Try it:
Transcribe word for word the lines below from the line with "- Accepts 21" through the line with "# Unit tests", ends included.

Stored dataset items
****************
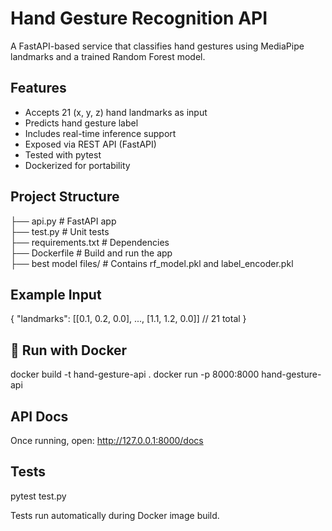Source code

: # Hand Gesture Recognition API

A FastAPI-based service that classifies hand gestures using MediaPipe landmarks and a trained Random Forest model.

## Features
- Accepts 21 (x, y, z) hand landmarks as input
- Predicts hand gesture label
- Includes real-time inference support
- Exposed via REST API (FastAPI)
- Tested with pytest
- Dockerized for portability

##  Project Structure
├── api.py               # FastAPI app  
├── test.py              # Unit tests  
├── requirements.txt     # Dependencies  
├── Dockerfile           # Build and run the app  
├── best model files/    # Contains rf_model.pkl and label_encoder.pkl  

##  Example Input
{
  "landmarks": [[0.1, 0.2, 0.0], ..., [1.1, 1.2, 0.0]]  // 21 total
}

## 📡 Run with Docker
docker build -t hand-gesture-api .
docker run -p 8000:8000 hand-gesture-api

## API Docs
Once running, open: http://127.0.0.1:8000/docs

##  Tests
pytest test.py

Tests run automatically during Docker image build.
****************
Output for this exercise:
- Accepts 21 (x, y, z) hand landmarks as input
- Predicts hand gesture label
- Includes real-time inference support
- Exposed via REST API (FastAPI)
- Tested with pytest
- Dockerized for portability

##  Project Structure
├── api.py               # FastAPI app  
├── test.py              # Unit tests  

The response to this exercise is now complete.